Увидев дверной проем, я побежал.
— Нет, отпусти меня. Не могу. Не буду. Не буду.
— Не будешь? — Мемнох схватил меня за правое предплечье, надвинувшись на меня хмурым темным лицом, подняв крылья и вновь заслоняя свет, когда они сложились, чтобы окутать меня, словно я — его собственность.— Ты не поможешь мне освободить это место, послать эти души на небеса?
— Я не в силах сделать это! — воскликнул я.— Я не стану это делать! — Внезапно во мне пробудилась ярость. Я чувствовал, как она уничтожает весь мой страх, сомнения и дрожь; я ощущал, как она пробегает по моим венам подобно расплавленному металлу. Хорошо знакомый мне гнев, решимость Лестата.—
Я качнулся назад, свирепо уставившись на него.
— Нет, только не это. Не для такого, как Он, слепого Бога и не для того, кто требует то, чего требуешь от меня ты. Вы сумасшедшие, вы оба! Я не стану помогать тебе.
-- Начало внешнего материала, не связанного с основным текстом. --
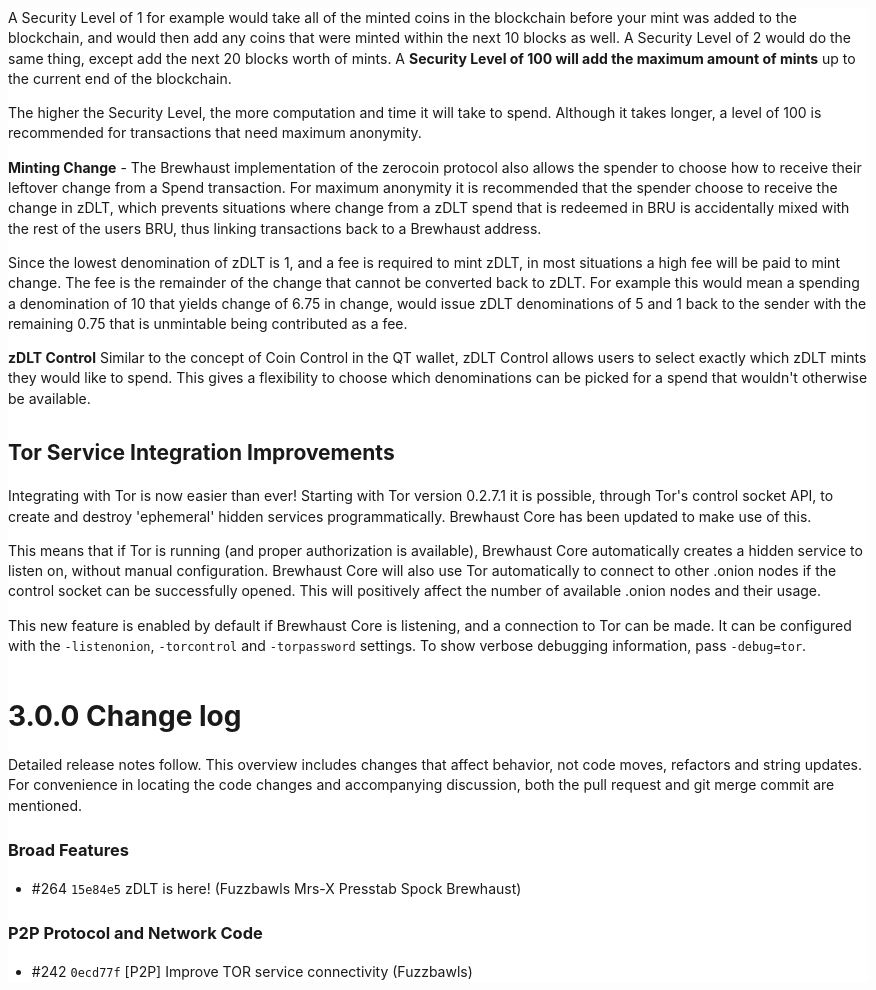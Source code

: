 A Security Level of 1 for example would take all of the minted coins in the blockchain before your mint was added to the blockchain, and would then add any coins that were minted within the next 10 blocks as well. A Security Level of 2 would do the same thing, except add the next 20 blocks worth of mints. A **Security Level of 100 will add the maximum amount of mints** up to the current end of the blockchain.

The higher the Security Level, the more computation and time it will take to spend. Although it takes longer, a level of 100 is recommended for transactions that need maximum anonymity.


**Minting Change** - The Brewhaust implementation of the zerocoin protocol also allows the spender to choose how to receive their leftover change from a Spend transaction. For maximum anonymity it is recommended that the spender choose to receive the change in zDLT, which prevents situations where change from a zDLT spend that is redeemed in BRU is accidentally mixed with the rest of the users BRU, thus linking transactions back to a Brewhaust address.

Since the lowest denomination of zDLT is 1, and a fee is required to mint zDLT, in most situations a high fee will be paid to mint change. The fee is the remainder of the change that cannot be converted back to zDLT. For example this would mean a spending a denomination of 10 that yields change of 6.75 in change, would issue zDLT denominations of 5 and 1 back to the sender with the remaining 0.75 that is unmintable being contributed as a fee.

**zDLT Control**
Similar to the concept of Coin Control in the QT wallet, zDLT Control allows users to select exactly which zDLT mints they would like to spend. This gives a flexibility to choose which denominations can be picked for a spend that wouldn't otherwise be available.


Tor Service Integration Improvements
---------------------

Integrating with Tor is now easier than ever! Starting with Tor version 0.2.7.1 it is possible, through Tor's control socket API, to create and destroy 'ephemeral' hidden services programmatically. Brewhaust Core has been updated to make use of this.

This means that if Tor is running (and proper authorization is available), Brewhaust Core automatically creates a hidden service to listen on, without manual configuration. Brewhaust Core will also use Tor automatically to connect to other .onion nodes if the control socket can be successfully opened. This will positively affect the number of available .onion nodes and their usage.

This new feature is enabled by default if Brewhaust Core is listening, and a connection to Tor can be made. It can be configured with the `-listenonion`, `-torcontrol` and `-torpassword` settings. To show verbose debugging information, pass `-debug=tor`.

3.0.0 Change log
=================

Detailed release notes follow. This overview includes changes that affect
behavior, not code moves, refactors and string updates. For convenience in locating
the code changes and accompanying discussion, both the pull request and
git merge commit are mentioned.

### Broad Features
- #264 `15e84e5` zDLT is here! (Fuzzbawls Mrs-X Presstab Spock Brewhaust)

### P2P Protocol and Network Code
- #242 `0ecd77f` [P2P] Improve TOR service connectivity (Fuzzbawls)
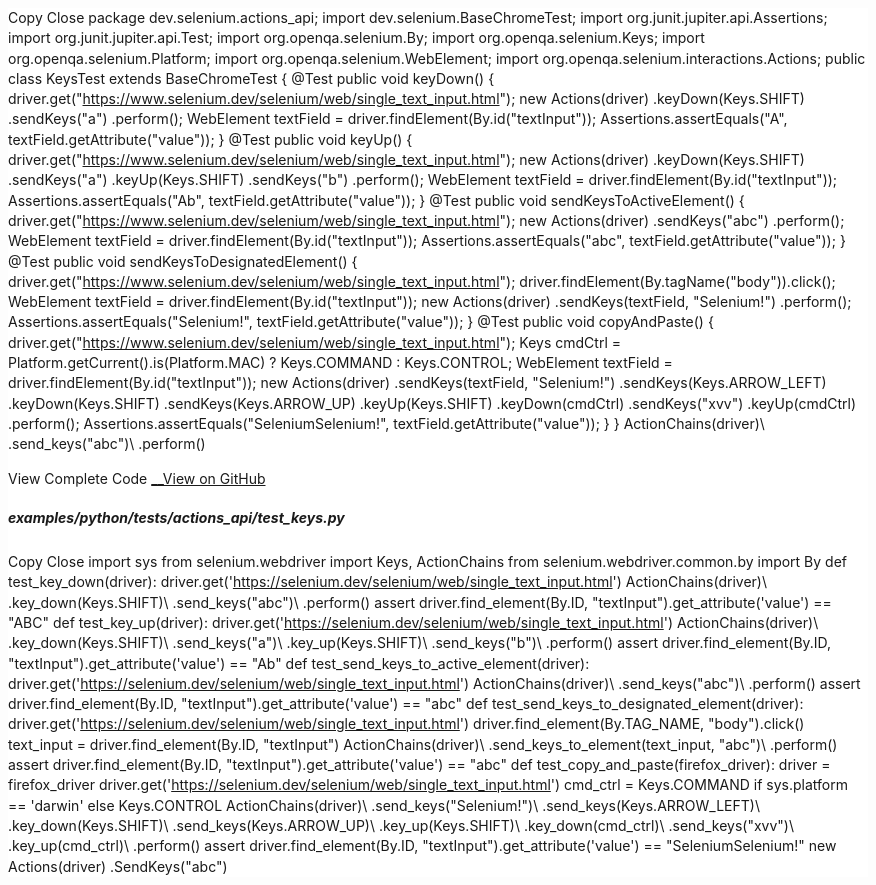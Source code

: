 Copy  Close               package dev.selenium.actions_api;          import dev.selenium.BaseChromeTest;     import org.junit.jupiter.api.Assertions;     import org.junit.jupiter.api.Test;     import org.openqa.selenium.By;     import org.openqa.selenium.Keys;     import org.openqa.selenium.Platform;     import org.openqa.selenium.WebElement;     import org.openqa.selenium.interactions.Actions;          public class KeysTest extends BaseChromeTest {         @Test         public void keyDown() {             driver.get("https://www.selenium.dev/selenium/web/single_text_input.html");                  new Actions(driver)                     .keyDown(Keys.SHIFT)                     .sendKeys("a")                     .perform();                  WebElement textField = driver.findElement(By.id("textInput"));             Assertions.assertEquals("A", textField.getAttribute("value"));         }              @Test         public void keyUp() {             driver.get("https://www.selenium.dev/selenium/web/single_text_input.html");                  new Actions(driver)                     .keyDown(Keys.SHIFT)                     .sendKeys("a")                     .keyUp(Keys.SHIFT)                     .sendKeys("b")                     .perform();                  WebElement textField = driver.findElement(By.id("textInput"));             Assertions.assertEquals("Ab", textField.getAttribute("value"));         }              @Test         public void sendKeysToActiveElement() {             driver.get("https://www.selenium.dev/selenium/web/single_text_input.html");                  new Actions(driver)                     .sendKeys("abc")                     .perform();                  WebElement textField = driver.findElement(By.id("textInput"));             Assertions.assertEquals("abc", textField.getAttribute("value"));         }              @Test         public void sendKeysToDesignatedElement() {             driver.get("https://www.selenium.dev/selenium/web/single_text_input.html");             driver.findElement(By.tagName("body")).click();                  WebElement textField = driver.findElement(By.id("textInput"));             new Actions(driver)                     .sendKeys(textField, "Selenium!")                     .perform();                  Assertions.assertEquals("Selenium!", textField.getAttribute("value"));         }              @Test         public void copyAndPaste() {             driver.get("https://www.selenium.dev/selenium/web/single_text_input.html");                  Keys cmdCtrl = Platform.getCurrent().is(Platform.MAC) ? Keys.COMMAND : Keys.CONTROL;                  WebElement textField = driver.findElement(By.id("textInput"));             new Actions(driver)                     .sendKeys(textField, "Selenium!")                     .sendKeys(Keys.ARROW_LEFT)                     .keyDown(Keys.SHIFT)                     .sendKeys(Keys.ARROW_UP)                     .keyUp(Keys.SHIFT)                     .keyDown(cmdCtrl)                     .sendKeys("xvv")                     .keyUp(cmdCtrl)                     .perform();                  Assertions.assertEquals("SeleniumSelenium!", textField.getAttribute("value"));         }     }                        ActionChains(driver)\             .send_keys("abc")\             .perform()

View Complete Code [__View on GitHub](https://github.com/SeleniumHQ/seleniumhq.github.io/blob/trunk/examples/python/tests/actions_api/test_keys.py#L34-L36)

##### examples/python/tests/actions\_api/test\_keys.py

Copy  Close               import sys          from selenium.webdriver import Keys, ActionChains     from selenium.webdriver.common.by import By               def test_key_down(driver):         driver.get('https://selenium.dev/selenium/web/single_text_input.html')              ActionChains(driver)\             .key_down(Keys.SHIFT)\             .send_keys("abc")\             .perform()              assert driver.find_element(By.ID, "textInput").get_attribute('value') == "ABC"               def test_key_up(driver):         driver.get('https://selenium.dev/selenium/web/single_text_input.html')              ActionChains(driver)\             .key_down(Keys.SHIFT)\             .send_keys("a")\             .key_up(Keys.SHIFT)\             .send_keys("b")\             .perform()              assert driver.find_element(By.ID, "textInput").get_attribute('value') == "Ab"               def test_send_keys_to_active_element(driver):         driver.get('https://selenium.dev/selenium/web/single_text_input.html')              ActionChains(driver)\             .send_keys("abc")\             .perform()              assert driver.find_element(By.ID, "textInput").get_attribute('value') == "abc"               def test_send_keys_to_designated_element(driver):         driver.get('https://selenium.dev/selenium/web/single_text_input.html')         driver.find_element(By.TAG_NAME, "body").click()              text_input = driver.find_element(By.ID, "textInput")         ActionChains(driver)\             .send_keys_to_element(text_input, "abc")\             .perform()              assert driver.find_element(By.ID, "textInput").get_attribute('value') == "abc"               def test_copy_and_paste(firefox_driver):         driver = firefox_driver         driver.get('https://selenium.dev/selenium/web/single_text_input.html')         cmd_ctrl = Keys.COMMAND if sys.platform == 'darwin' else Keys.CONTROL              ActionChains(driver)\             .send_keys("Selenium!")\             .send_keys(Keys.ARROW_LEFT)\             .key_down(Keys.SHIFT)\             .send_keys(Keys.ARROW_UP)\             .key_up(Keys.SHIFT)\             .key_down(cmd_ctrl)\             .send_keys("xvv")\             .key_up(cmd_ctrl)\             .perform()              assert driver.find_element(By.ID, "textInput").get_attribute('value') == "SeleniumSelenium!"                                new Actions(driver)                     .SendKeys("abc")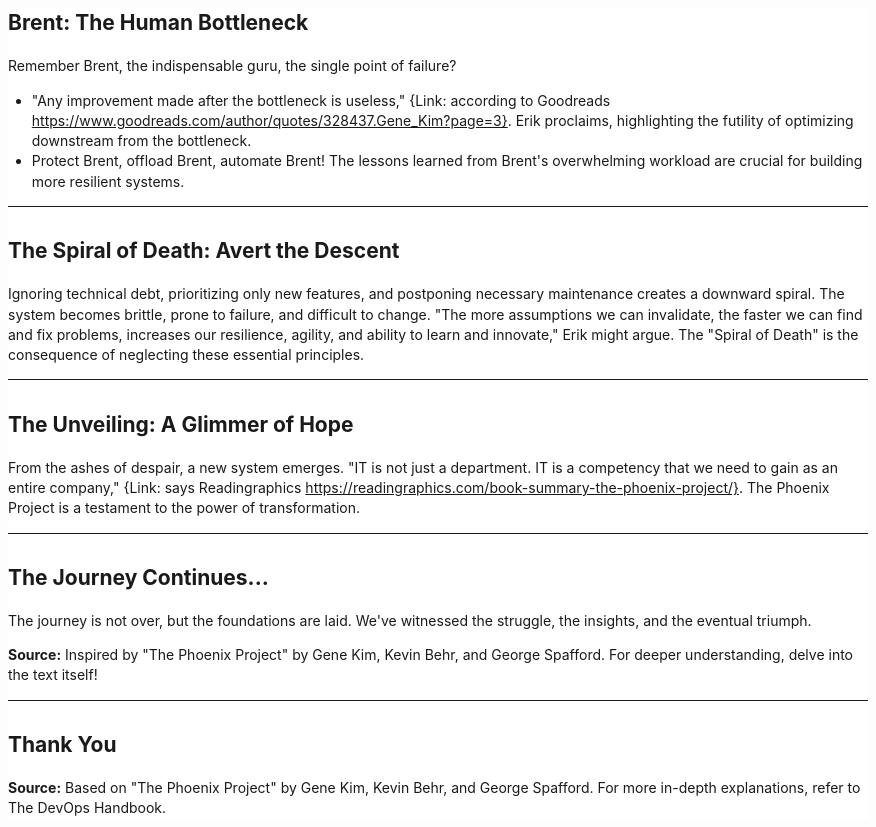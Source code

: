 
## Brent: The Human Bottleneck

Remember Brent, the indispensable guru, the single point of failure?

*   "Any improvement made after the bottleneck is useless," {Link: according to Goodreads https://www.goodreads.com/author/quotes/328437.Gene_Kim?page=3}. Erik proclaims, highlighting the futility of optimizing downstream from the bottleneck.
*   Protect Brent, offload Brent, automate Brent! The lessons learned from Brent's overwhelming workload are crucial for building more resilient systems.

---

## The Spiral of Death: Avert the Descent

Ignoring technical debt, prioritizing only new features, and postponing necessary maintenance creates a downward spiral. The system becomes brittle, prone to failure, and difficult to change. "The more assumptions we can invalidate, the faster we can find and fix problems, increases our resilience, agility, and ability to learn and innovate," Erik might argue. The "Spiral of Death" is the consequence of neglecting these essential principles.

---

## The Unveiling: A Glimmer of Hope

From the ashes of despair, a new system emerges. "IT is not just a department. IT is a competency that we need to gain as an entire company," {Link: says Readingraphics https://readingraphics.com/book-summary-the-phoenix-project/}. The Phoenix Project is a testament to the power of transformation.

---

## The Journey Continues...

The journey is not over, but the foundations are laid. We've witnessed the struggle, the insights, and the eventual triumph.

**Source:** Inspired by "The Phoenix Project" by Gene Kim, Kevin Behr, and George Spafford. For deeper understanding, delve into the text itself!

---

## Thank You

**Source:** Based on "The Phoenix Project" by Gene Kim, Kevin Behr, and George Spafford. For more in-depth explanations, refer to The DevOps Handbook.

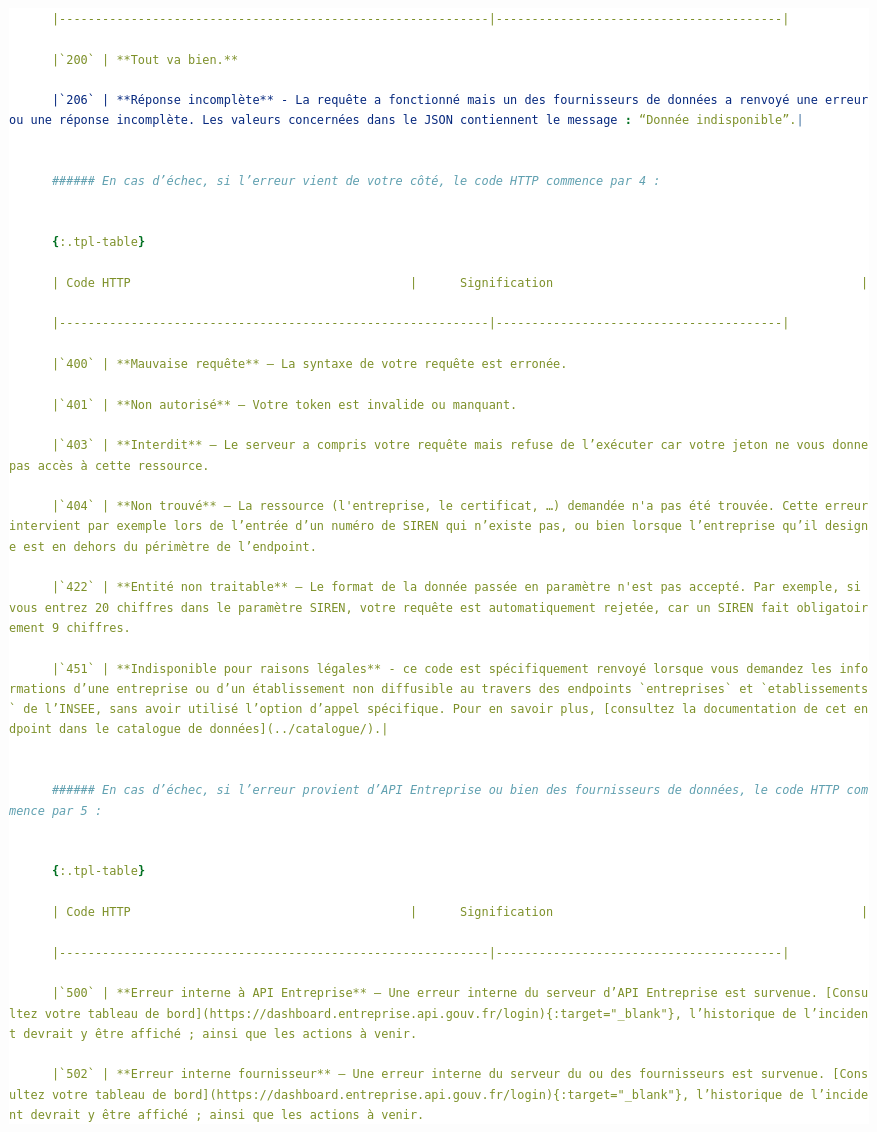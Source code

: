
 ```yaml
      |------------------------------------------------------------|----------------------------------------|

      |`200` | **Tout va bien.**

      |`206` | **Réponse incomplète** - La requête a fonctionné mais un des fournisseurs de données a renvoyé une erreur ou une réponse incomplète. Les valeurs concernées dans le JSON contiennent le message : “Donnée indisponible”.|


      ###### En cas d’échec, si l’erreur vient de votre côté, le code HTTP commence par 4 :


      {:.tpl-table}

      | Code HTTP                                       |      Signification                                           |

      |------------------------------------------------------------|----------------------------------------|

      |`400` | **Mauvaise requête** – La syntaxe de votre requête est erronée.

      |`401` | **Non autorisé** – Votre token est invalide ou manquant.

      |`403` | **Interdit** – Le serveur a compris votre requête mais refuse de l’exécuter car votre jeton ne vous donne pas accès à cette ressource.

      |`404` | **Non trouvé** – La ressource (l'entreprise, le certificat, …) demandée n'a pas été trouvée. Cette erreur intervient par exemple lors de l’entrée d’un numéro de SIREN qui n’existe pas, ou bien lorsque l’entreprise qu’il designe est en dehors du périmètre de l’endpoint.

      |`422` | **Entité non traitable** – Le format de la donnée passée en paramètre n'est pas accepté. Par exemple, si vous entrez 20 chiffres dans le paramètre SIREN, votre requête est automatiquement rejetée, car un SIREN fait obligatoirement 9 chiffres.

      |`451` | **Indisponible pour raisons légales** - ce code est spécifiquement renvoyé lorsque vous demandez les informations d’une entreprise ou d’un établissement non diffusible au travers des endpoints `entreprises` et `etablissements` de l’INSEE, sans avoir utilisé l’option d’appel spécifique. Pour en savoir plus, [consultez la documentation de cet endpoint dans le catalogue de données](../catalogue/).|


      ###### En cas d’échec, si l’erreur provient d’API Entreprise ou bien des fournisseurs de données, le code HTTP commence par 5 :


      {:.tpl-table}

      | Code HTTP                                       |      Signification                                           |

      |------------------------------------------------------------|----------------------------------------|

      |`500` | **Erreur interne à API Entreprise** – Une erreur interne du serveur d’API Entreprise est survenue. [Consultez votre tableau de bord](https://dashboard.entreprise.api.gouv.fr/login){:target="_blank"}, l’historique de l’incident devrait y être affiché ; ainsi que les actions à venir.

      |`502` | **Erreur interne fournisseur** – Une erreur interne du serveur du ou des fournisseurs est survenue. [Consultez votre tableau de bord](https://dashboard.entreprise.api.gouv.fr/login){:target="_blank"}, l’historique de l’incident devrait y être affiché ; ainsi que les actions à venir.

```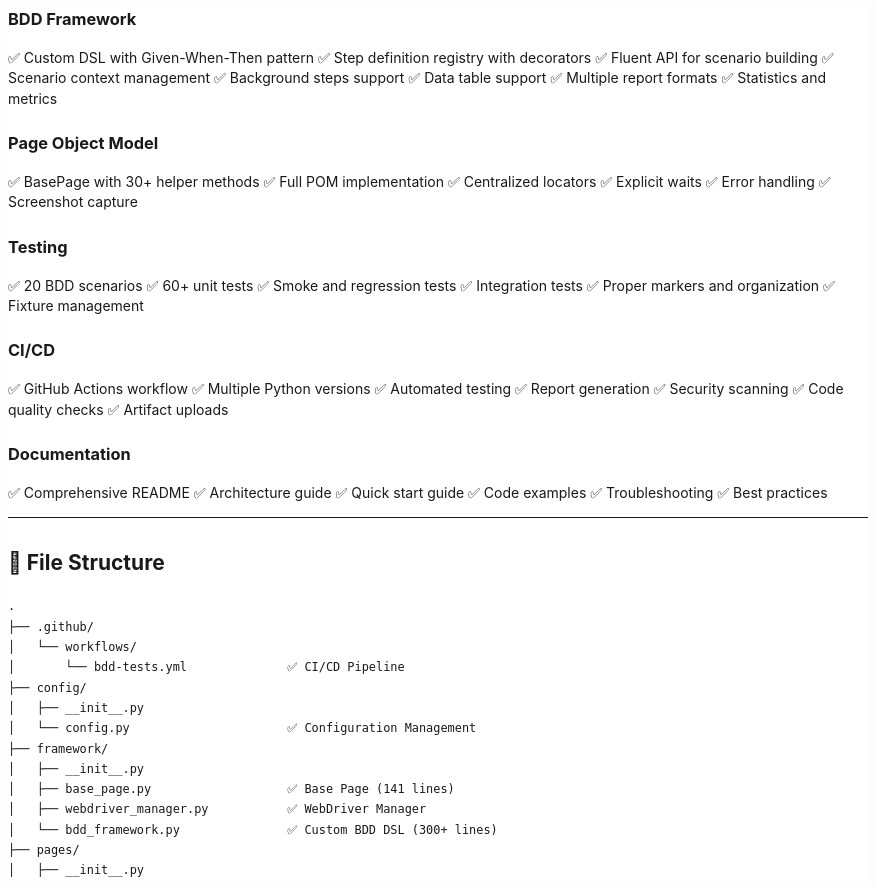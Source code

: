 ### BDD Framework
✅ Custom DSL with Given-When-Then pattern
✅ Step definition registry with decorators
✅ Fluent API for scenario building
✅ Scenario context management
✅ Background steps support
✅ Data table support
✅ Multiple report formats
✅ Statistics and metrics

### Page Object Model
✅ BasePage with 30+ helper methods
✅ Full POM implementation
✅ Centralized locators
✅ Explicit waits
✅ Error handling
✅ Screenshot capture

### Testing
✅ 20 BDD scenarios
✅ 60+ unit tests
✅ Smoke and regression tests
✅ Integration tests
✅ Proper markers and organization
✅ Fixture management

### CI/CD
✅ GitHub Actions workflow
✅ Multiple Python versions
✅ Automated testing
✅ Report generation
✅ Security scanning
✅ Code quality checks
✅ Artifact uploads

### Documentation
✅ Comprehensive README
✅ Architecture guide
✅ Quick start guide
✅ Code examples
✅ Troubleshooting
✅ Best practices

---

## 📁 File Structure

```
.
├── .github/
│   └── workflows/
│       └── bdd-tests.yml              ✅ CI/CD Pipeline
├── config/
│   ├── __init__.py
│   └── config.py                      ✅ Configuration Management
├── framework/
│   ├── __init__.py
│   ├── base_page.py                   ✅ Base Page (141 lines)
│   ├── webdriver_manager.py           ✅ WebDriver Manager
│   └── bdd_framework.py               ✅ Custom BDD DSL (300+ lines)
├── pages/
│   ├── __init__.py
```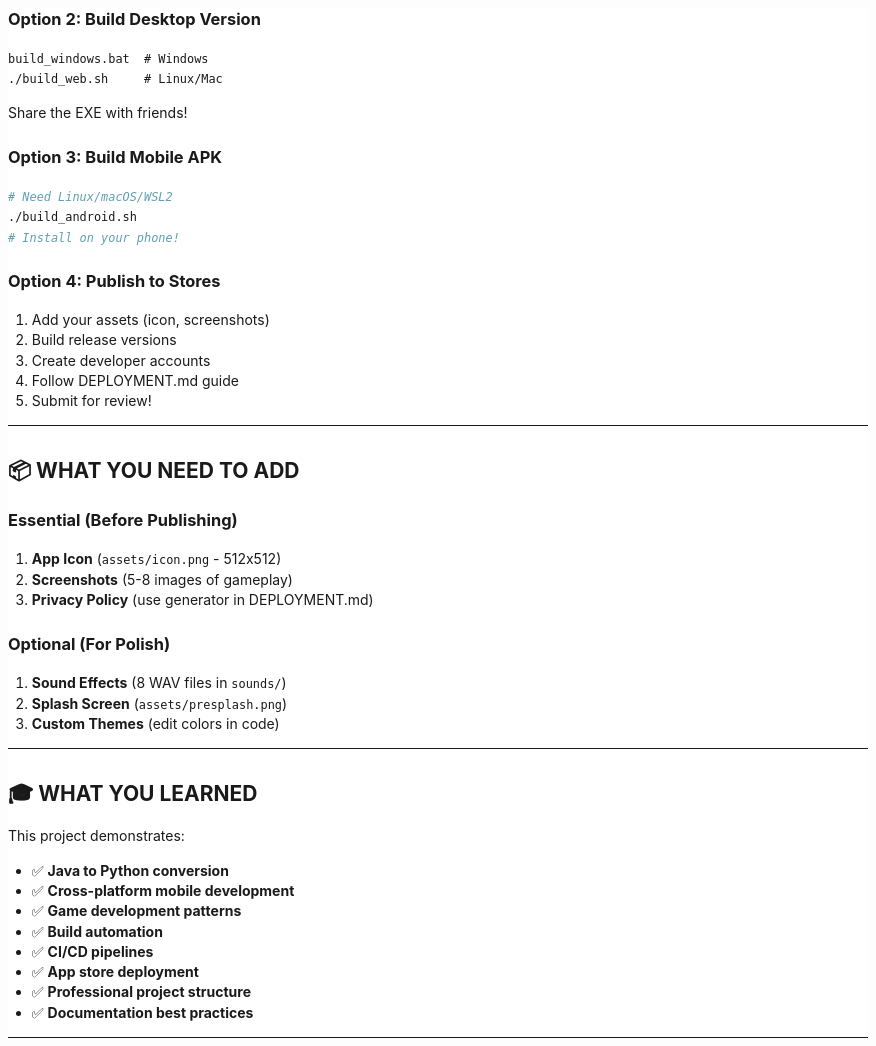 ### Option 2: Build Desktop Version
```batch
build_windows.bat  # Windows
./build_web.sh     # Linux/Mac
```
Share the EXE with friends!

### Option 3: Build Mobile APK
```bash
# Need Linux/macOS/WSL2
./build_android.sh
# Install on your phone!
```

### Option 4: Publish to Stores
1. Add your assets (icon, screenshots)
2. Build release versions
3. Create developer accounts
4. Follow DEPLOYMENT.md guide
5. Submit for review!

---

## 📦 WHAT YOU NEED TO ADD

### Essential (Before Publishing)
1. **App Icon** (`assets/icon.png` - 512x512)
2. **Screenshots** (5-8 images of gameplay)
3. **Privacy Policy** (use generator in DEPLOYMENT.md)

### Optional (For Polish)
1. **Sound Effects** (8 WAV files in `sounds/`)
2. **Splash Screen** (`assets/presplash.png`)
3. **Custom Themes** (edit colors in code)

---

## 🎓 WHAT YOU LEARNED

This project demonstrates:
- ✅ **Java to Python conversion**
- ✅ **Cross-platform mobile development**
- ✅ **Game development patterns**
- ✅ **Build automation**
- ✅ **CI/CD pipelines**
- ✅ **App store deployment**
- ✅ **Professional project structure**
- ✅ **Documentation best practices**

---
Я отказываюсь.
— Так вот как ты поступишь со мной — ты меня покинешь? — ошеломленно воскликнул он; его темное лицо исказилось от боли, на гладких черных щеках засверкали слезы.— Ты оставишь меня с этим и не протянешь руки, чтобы помочь, после всего, что ты совершил?!! Каин, братоубийца, убийца невинных, неужели ты мне не поможешь?..
— Перестань, ну перестань. Я не стану, не могу поддержать тебя. Не могу помочь этому свершиться. Не могу участвовать в этом! Не могу этого вынести!
В горле у меня хрипело и жгло, и шум, казалось, поглотил мои слова, но Мемнох услыхал их.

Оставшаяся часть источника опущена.